In my post-BBC incarnation as a public speaker/conference moderator/speaking coach I’m constantly drawing on a journalist’s tool of the trade – story telling. So much so that I found myself running a communications workshop for a major European finance company in which story telling turned out to be the main attraction.
After helping the CEO polish up a speech, peppered with anecdotes, I was approached by two different teams wanting to flex their story telling skills too. Why? Well they’d seen how their CEO was using stories – rather than grandiose policy pronouncements – to get across complex business themes. And they wanted to have a go too. The results were surprising and immediate.

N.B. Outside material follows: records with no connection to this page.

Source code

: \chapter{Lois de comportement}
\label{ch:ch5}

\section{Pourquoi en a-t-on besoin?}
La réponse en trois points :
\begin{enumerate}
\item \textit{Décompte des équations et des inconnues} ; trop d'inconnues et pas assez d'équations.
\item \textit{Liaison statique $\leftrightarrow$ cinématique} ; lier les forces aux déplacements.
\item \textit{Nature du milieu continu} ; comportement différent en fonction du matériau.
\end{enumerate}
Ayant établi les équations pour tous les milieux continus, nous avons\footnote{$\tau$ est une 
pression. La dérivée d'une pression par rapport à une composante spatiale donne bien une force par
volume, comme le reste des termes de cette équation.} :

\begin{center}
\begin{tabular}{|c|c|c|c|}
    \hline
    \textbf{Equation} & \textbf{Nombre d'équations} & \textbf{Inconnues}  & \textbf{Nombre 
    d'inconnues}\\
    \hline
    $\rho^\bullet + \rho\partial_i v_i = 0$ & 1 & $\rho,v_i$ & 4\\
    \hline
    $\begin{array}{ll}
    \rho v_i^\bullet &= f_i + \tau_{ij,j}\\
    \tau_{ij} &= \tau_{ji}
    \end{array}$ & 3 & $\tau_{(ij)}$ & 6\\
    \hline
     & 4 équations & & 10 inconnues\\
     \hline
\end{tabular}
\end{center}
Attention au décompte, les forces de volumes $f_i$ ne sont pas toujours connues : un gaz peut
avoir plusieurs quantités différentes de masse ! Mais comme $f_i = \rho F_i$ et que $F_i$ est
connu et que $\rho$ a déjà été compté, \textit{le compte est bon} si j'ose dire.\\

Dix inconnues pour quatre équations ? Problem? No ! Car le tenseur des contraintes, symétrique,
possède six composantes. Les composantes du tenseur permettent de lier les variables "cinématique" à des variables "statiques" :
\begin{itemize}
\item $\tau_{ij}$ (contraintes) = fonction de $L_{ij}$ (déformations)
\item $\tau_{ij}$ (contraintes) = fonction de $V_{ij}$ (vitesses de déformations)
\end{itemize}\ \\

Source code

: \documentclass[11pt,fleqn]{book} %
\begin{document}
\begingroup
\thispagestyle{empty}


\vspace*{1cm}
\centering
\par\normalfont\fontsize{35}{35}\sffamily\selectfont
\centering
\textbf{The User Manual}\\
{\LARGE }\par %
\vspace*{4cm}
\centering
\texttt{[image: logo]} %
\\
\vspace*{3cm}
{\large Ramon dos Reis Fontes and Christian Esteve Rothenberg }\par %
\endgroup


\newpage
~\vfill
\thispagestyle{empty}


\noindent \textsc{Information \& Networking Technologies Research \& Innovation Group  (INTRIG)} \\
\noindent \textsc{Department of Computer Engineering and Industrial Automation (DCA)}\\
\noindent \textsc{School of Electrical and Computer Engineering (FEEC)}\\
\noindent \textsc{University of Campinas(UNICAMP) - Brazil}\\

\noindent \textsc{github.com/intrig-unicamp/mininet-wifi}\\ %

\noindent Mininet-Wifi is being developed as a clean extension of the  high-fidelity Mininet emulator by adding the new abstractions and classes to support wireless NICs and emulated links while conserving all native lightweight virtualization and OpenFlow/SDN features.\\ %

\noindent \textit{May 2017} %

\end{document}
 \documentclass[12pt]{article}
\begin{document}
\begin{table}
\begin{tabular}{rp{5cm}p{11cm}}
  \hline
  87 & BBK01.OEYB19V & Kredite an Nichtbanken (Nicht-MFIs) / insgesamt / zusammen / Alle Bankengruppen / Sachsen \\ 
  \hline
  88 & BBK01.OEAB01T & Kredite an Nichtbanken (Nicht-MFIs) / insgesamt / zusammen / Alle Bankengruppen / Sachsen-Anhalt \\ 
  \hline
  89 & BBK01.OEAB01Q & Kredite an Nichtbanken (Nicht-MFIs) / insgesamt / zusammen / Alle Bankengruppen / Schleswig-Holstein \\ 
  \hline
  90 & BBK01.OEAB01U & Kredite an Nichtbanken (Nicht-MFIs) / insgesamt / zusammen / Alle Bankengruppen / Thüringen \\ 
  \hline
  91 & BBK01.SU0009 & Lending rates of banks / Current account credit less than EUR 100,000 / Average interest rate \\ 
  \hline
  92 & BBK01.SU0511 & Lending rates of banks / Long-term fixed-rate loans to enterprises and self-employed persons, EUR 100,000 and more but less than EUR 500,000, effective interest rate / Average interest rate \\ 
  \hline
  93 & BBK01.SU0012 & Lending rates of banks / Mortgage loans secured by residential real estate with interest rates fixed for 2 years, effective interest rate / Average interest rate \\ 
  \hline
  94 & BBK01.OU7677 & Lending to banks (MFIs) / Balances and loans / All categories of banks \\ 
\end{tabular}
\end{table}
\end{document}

Even the skeptics (and there were a couple of obvious skeptics) quickly got the hang of it – and found powerful, unexpected examples from their own lives – which worked equally well in a business context. The anecdotes featured confused Americans holidaying in France, an Indian in London whose bank account was hacked, the sensitive decision to set up a joint bank account after marriage… and many other intriguing tales. What they had in common was how a personal story set up and segued into a more complicated (sometimes off-putting) business message, in such a way that the main message became less ‘corporate’ and more memorable.
For the workshops’ participants the surprise was how easy it was – how animated and relaxed they felt when telling stories instead of hammering out jargon-laden pronouncements. And the feedback from the group reinforced that - everyone could see how their colleagues came alive when bringing something of themselves into their corporate communications. The power of stories, we’ve been telling them since the start of time.